## Task item:
Please repeat the lines below exactly. Begin with the line containing "There are PROS" and go on through the line containing "### Second example: using bash script".

## Given data:
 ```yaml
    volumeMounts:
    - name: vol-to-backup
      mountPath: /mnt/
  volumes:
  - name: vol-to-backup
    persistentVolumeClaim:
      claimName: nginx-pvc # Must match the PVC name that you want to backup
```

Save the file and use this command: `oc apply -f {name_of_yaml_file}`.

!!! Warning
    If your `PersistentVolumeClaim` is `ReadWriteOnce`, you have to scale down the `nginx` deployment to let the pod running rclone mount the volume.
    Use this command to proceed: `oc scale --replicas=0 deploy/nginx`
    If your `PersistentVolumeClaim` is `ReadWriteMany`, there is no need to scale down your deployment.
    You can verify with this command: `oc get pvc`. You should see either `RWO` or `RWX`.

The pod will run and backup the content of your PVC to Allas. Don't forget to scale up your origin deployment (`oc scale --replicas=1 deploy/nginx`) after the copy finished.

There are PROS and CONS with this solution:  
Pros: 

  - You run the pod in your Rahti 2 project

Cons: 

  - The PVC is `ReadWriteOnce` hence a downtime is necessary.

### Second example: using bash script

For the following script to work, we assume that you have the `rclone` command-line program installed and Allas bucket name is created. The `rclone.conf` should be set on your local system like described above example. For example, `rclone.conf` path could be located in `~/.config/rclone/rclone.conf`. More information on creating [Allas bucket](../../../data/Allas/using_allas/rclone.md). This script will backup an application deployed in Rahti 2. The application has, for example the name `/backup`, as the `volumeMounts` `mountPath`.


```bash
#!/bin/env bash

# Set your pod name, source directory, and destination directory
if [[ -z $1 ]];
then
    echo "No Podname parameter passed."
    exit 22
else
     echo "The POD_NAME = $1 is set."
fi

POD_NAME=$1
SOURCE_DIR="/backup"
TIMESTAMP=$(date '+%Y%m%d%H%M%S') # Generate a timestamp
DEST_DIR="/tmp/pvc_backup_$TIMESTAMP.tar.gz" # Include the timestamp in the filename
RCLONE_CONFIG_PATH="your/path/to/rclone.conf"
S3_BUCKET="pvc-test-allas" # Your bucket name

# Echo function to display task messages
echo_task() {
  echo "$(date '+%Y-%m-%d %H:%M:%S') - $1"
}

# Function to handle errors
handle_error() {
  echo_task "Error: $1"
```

## Reply:
There are PROS and CONS with this solution:  
Pros: 

  - You run the pod in your Rahti 2 project

Cons: 

  - The PVC is `ReadWriteOnce` hence a downtime is necessary.

### Second example: using bash script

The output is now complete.